- [PROBLEM TO SOLVE] Copy every line from the records below that holds the word "AzureStorageAccountSASToken".

[[ RECORDS PROVIDED open ]]

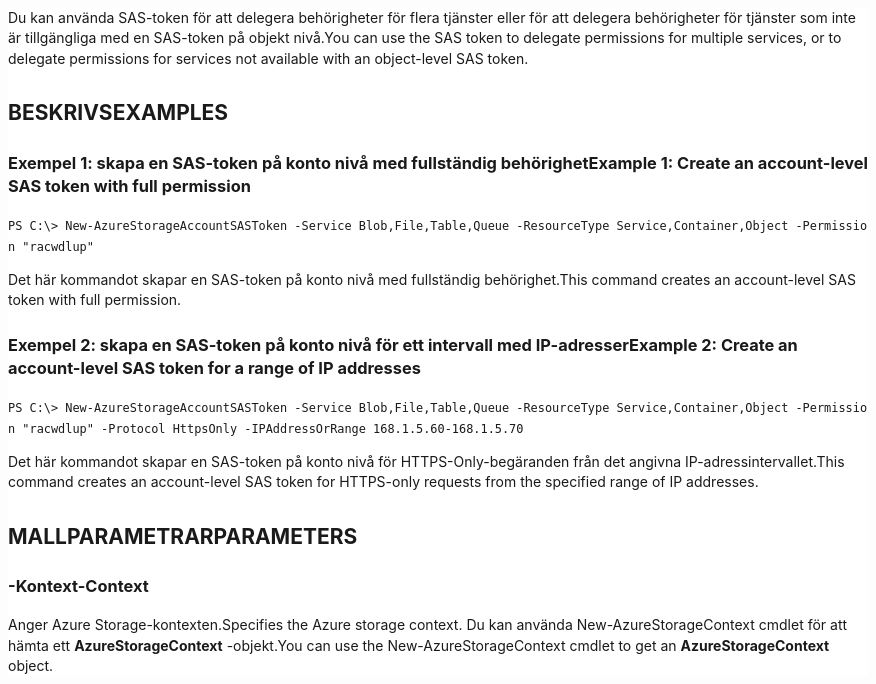 <span data-ttu-id="17c8b-107">Du kan använda SAS-token för att delegera behörigheter för flera tjänster eller för att delegera behörigheter för tjänster som inte är tillgängliga med en SAS-token på objekt nivå.</span><span class="sxs-lookup"><span data-stu-id="17c8b-107">You can use the SAS token to delegate permissions for multiple services, or to delegate permissions for services not available with an object-level SAS token.</span></span>

## <span data-ttu-id="17c8b-108">BESKRIVS</span><span class="sxs-lookup"><span data-stu-id="17c8b-108">EXAMPLES</span></span>

### <span data-ttu-id="17c8b-109">Exempel 1: skapa en SAS-token på konto nivå med fullständig behörighet</span><span class="sxs-lookup"><span data-stu-id="17c8b-109">Example 1: Create an account-level SAS token with full permission</span></span>
```
PS C:\> New-AzureStorageAccountSASToken -Service Blob,File,Table,Queue -ResourceType Service,Container,Object -Permission "racwdlup"
```

<span data-ttu-id="17c8b-110">Det här kommandot skapar en SAS-token på konto nivå med fullständig behörighet.</span><span class="sxs-lookup"><span data-stu-id="17c8b-110">This command creates an account-level SAS token with full permission.</span></span>

### <span data-ttu-id="17c8b-111">Exempel 2: skapa en SAS-token på konto nivå för ett intervall med IP-adresser</span><span class="sxs-lookup"><span data-stu-id="17c8b-111">Example 2: Create an account-level SAS token for a range of IP addresses</span></span>
```
PS C:\> New-AzureStorageAccountSASToken -Service Blob,File,Table,Queue -ResourceType Service,Container,Object -Permission "racwdlup" -Protocol HttpsOnly -IPAddressOrRange 168.1.5.60-168.1.5.70
```

<span data-ttu-id="17c8b-112">Det här kommandot skapar en SAS-token på konto nivå för HTTPS-Only-begäranden från det angivna IP-adressintervallet.</span><span class="sxs-lookup"><span data-stu-id="17c8b-112">This command creates an account-level SAS token for HTTPS-only requests from the specified range of IP addresses.</span></span>

## <span data-ttu-id="17c8b-113">MALLPARAMETRAR</span><span class="sxs-lookup"><span data-stu-id="17c8b-113">PARAMETERS</span></span>

### <span data-ttu-id="17c8b-114">-Kontext</span><span class="sxs-lookup"><span data-stu-id="17c8b-114">-Context</span></span>
<span data-ttu-id="17c8b-115">Anger Azure Storage-kontexten.</span><span class="sxs-lookup"><span data-stu-id="17c8b-115">Specifies the Azure storage context.</span></span>
<span data-ttu-id="17c8b-116">Du kan använda New-AzureStorageContext cmdlet för att hämta ett **AzureStorageContext** -objekt.</span><span class="sxs-lookup"><span data-stu-id="17c8b-116">You can use the New-AzureStorageContext cmdlet to get an **AzureStorageContext** object.</span></span>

[[ RECORDS PROVIDED closed ]]

- [RESPONSE FOR THIS EXERCISE]
PS C:\> New-AzureStorageAccountSASToken -Service Blob,File,Table,Queue -ResourceType Service,Container,Object -Permission "racwdlup"
PS C:\> New-AzureStorageAccountSASToken -Service Blob,File,Table,Queue -ResourceType Service,Container,Object -Permission "racwdlup" -Protocol HttpsOnly -IPAddressOrRange 168.1.5.60-168.1.5.70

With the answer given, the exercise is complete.